Commentaries (some of them cheeky or provocative) on economic topics by Ralph Musgrave. This site is dedicated to Abba Lerner. I disagree with several claims made by Lerner, and made by his intellectual descendants, that is advocates of Modern Monetary Theory (MMT). But I regard MMT on balance as being a breath of fresh air for economics.
Thursday, 23 November 2017
The bizarre failure of productivity to improve in construction.
In the last 20 years, productivity in Germany and Japan has not risen at all. In France and Italy it’s fallen by one sixth. And in the US it’s halved since the late 1960s. That’s according to this Economist article. Absolutely hopeless.!!!!
According to the Economist, the industry has become LESS capital intensive because builders are put off investing by boom and bust. It has also failed to consolidate. Another significant problem is different building codes in different parts of the same country.
However, we had boom and bust 50 years ago, and presumably also different building codes in different parts of the same country. So neither of those strike me as good explanations.
The Economist rightly considers mass production pre-fab as a possible solution. Strikes me that will never really get off the ground in a big way absent very very large scale mass production of apartment units.
The head of one of the UK’s largest construction firms said a few decades ago at a House of Commons investigation into this that the scale of investment needed to really reap the benefits of mass produced apartment units would require more money than an individual firm could come up with. Unfortunately I forget his name or the firm he worked for.

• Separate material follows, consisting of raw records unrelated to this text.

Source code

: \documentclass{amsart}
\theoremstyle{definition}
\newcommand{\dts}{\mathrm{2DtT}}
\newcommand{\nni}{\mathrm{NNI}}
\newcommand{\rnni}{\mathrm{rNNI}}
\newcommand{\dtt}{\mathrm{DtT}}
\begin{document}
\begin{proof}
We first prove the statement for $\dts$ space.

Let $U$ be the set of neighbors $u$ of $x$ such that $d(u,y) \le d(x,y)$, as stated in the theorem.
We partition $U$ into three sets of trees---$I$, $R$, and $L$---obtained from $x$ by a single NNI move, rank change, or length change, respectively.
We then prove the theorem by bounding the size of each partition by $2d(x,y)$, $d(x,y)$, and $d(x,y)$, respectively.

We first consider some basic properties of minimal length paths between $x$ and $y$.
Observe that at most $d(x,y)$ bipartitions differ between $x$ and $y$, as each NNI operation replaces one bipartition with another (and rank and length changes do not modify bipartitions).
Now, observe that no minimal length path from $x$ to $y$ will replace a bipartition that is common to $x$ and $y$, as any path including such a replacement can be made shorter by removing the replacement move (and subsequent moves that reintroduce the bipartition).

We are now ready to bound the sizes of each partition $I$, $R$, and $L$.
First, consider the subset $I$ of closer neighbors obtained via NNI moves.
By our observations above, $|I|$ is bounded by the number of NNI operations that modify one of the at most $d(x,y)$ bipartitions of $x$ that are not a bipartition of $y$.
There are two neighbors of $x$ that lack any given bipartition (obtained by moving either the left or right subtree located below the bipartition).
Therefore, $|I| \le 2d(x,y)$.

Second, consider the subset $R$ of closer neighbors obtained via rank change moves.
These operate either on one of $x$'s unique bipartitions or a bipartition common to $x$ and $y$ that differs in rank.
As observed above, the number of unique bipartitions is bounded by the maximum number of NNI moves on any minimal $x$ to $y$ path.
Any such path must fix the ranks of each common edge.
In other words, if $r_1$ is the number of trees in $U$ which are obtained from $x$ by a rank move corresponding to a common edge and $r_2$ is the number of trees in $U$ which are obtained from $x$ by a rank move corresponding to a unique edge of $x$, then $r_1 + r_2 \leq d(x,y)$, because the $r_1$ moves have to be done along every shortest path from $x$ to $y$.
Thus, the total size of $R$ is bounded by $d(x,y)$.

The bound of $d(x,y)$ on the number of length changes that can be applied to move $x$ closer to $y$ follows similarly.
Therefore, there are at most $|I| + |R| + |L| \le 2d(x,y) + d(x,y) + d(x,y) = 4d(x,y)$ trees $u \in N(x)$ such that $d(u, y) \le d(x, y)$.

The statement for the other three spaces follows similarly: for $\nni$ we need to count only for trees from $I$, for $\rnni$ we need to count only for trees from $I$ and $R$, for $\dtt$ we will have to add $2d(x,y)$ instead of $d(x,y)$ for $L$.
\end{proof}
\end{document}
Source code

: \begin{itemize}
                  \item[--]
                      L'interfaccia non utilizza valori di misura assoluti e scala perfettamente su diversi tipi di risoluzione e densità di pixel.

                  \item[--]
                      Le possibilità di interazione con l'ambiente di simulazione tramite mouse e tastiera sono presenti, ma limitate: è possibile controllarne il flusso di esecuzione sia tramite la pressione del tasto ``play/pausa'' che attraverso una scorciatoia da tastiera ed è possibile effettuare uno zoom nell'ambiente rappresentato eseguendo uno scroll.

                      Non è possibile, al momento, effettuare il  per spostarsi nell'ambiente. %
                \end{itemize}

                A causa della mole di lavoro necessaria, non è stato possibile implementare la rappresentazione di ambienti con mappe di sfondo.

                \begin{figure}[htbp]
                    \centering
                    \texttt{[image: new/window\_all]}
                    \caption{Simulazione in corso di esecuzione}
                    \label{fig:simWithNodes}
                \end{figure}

Possibly this is an area where Mariana Mazzucato’s ideas on entrepreneurial governments might work. For all the tens of thousands of words she writes, she seems a bit short of actual examples of where the entrepreneurial state idea would pay dividends.
On the other hand, it may be that productivity improvements are just not possible at the moment. After all, the typical house is constructed much the same way as in Roman times: one brick or stone plonked on top of another with mortar in between, plus wooden floor joists and wooden floor boards, plus tiles on the roof.